--- MATERIAL SUPPLIED Enclosed Below ---

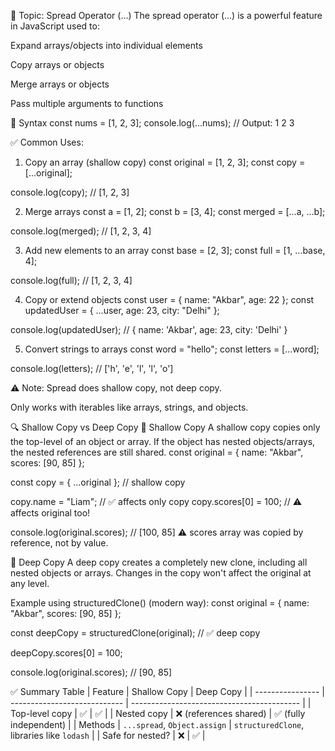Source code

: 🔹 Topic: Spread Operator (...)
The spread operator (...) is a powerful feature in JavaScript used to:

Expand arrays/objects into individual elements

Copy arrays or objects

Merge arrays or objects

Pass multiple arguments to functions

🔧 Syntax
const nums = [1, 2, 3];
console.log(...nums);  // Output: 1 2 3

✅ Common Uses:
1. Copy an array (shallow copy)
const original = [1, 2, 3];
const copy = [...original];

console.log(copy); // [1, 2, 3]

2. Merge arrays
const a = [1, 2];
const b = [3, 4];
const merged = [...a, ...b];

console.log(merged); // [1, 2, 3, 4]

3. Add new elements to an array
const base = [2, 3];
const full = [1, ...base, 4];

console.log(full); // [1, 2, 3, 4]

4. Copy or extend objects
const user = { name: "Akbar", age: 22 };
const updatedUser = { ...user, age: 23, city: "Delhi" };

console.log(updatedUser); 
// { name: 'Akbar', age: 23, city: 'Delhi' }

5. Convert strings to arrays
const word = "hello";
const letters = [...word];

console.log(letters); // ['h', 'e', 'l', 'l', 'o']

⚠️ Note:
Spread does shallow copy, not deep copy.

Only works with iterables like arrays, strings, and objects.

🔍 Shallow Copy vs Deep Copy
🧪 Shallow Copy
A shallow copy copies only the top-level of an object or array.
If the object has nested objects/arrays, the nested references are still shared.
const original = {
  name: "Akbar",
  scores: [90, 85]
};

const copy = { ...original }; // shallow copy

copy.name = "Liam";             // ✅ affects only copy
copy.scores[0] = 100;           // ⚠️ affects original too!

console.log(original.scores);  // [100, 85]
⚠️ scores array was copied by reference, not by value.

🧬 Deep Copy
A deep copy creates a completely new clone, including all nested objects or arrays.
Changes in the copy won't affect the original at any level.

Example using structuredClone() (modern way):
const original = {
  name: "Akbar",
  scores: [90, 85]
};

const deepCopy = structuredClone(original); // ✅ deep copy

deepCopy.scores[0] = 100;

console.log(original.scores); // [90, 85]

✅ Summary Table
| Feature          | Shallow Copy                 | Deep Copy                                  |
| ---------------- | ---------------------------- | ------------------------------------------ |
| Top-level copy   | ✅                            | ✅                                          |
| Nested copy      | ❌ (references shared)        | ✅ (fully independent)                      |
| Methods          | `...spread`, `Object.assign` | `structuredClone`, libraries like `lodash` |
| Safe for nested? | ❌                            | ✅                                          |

--- End of Enclosed MATERIAL SUPPLIED ---
--- MATERIAL SUPPLIED Enclosed Below ---

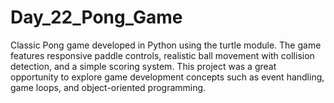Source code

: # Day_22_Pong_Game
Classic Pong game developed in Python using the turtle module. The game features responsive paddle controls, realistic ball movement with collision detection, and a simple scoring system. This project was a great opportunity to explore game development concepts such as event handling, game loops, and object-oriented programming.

--- End of Enclosed MATERIAL SUPPLIED ---

**DIRECTIONS FOR THIS TASK**
Using the data above, reproduce exactly the lines from the line that contains "1. Copy an array (shallow copy)" through the line that contains "affects only copy", including both.

**REPLY TO THE TASK**
1. Copy an array (shallow copy)
const original = [1, 2, 3];
const copy = [...original];

console.log(copy); // [1, 2, 3]

2. Merge arrays
const a = [1, 2];
const b = [3, 4];
const merged = [...a, ...b];

console.log(merged); // [1, 2, 3, 4]

3. Add new elements to an array
const base = [2, 3];
const full = [1, ...base, 4];

console.log(full); // [1, 2, 3, 4]

4. Copy or extend objects
const user = { name: "Akbar", age: 22 };
const updatedUser = { ...user, age: 23, city: "Delhi" };

console.log(updatedUser); 
// { name: 'Akbar', age: 23, city: 'Delhi' }

5. Convert strings to arrays
const word = "hello";
const letters = [...word];

console.log(letters); // ['h', 'e', 'l', 'l', 'o']

⚠️ Note:
Spread does shallow copy, not deep copy.

Only works with iterables like arrays, strings, and objects.

🔍 Shallow Copy vs Deep Copy
🧪 Shallow Copy
A shallow copy copies only the top-level of an object or array.
If the object has nested objects/arrays, the nested references are still shared.
const original = {
  name: "Akbar",
  scores: [90, 85]
};

const copy = { ...original }; // shallow copy

copy.name = "Liam";             // ✅ affects only copy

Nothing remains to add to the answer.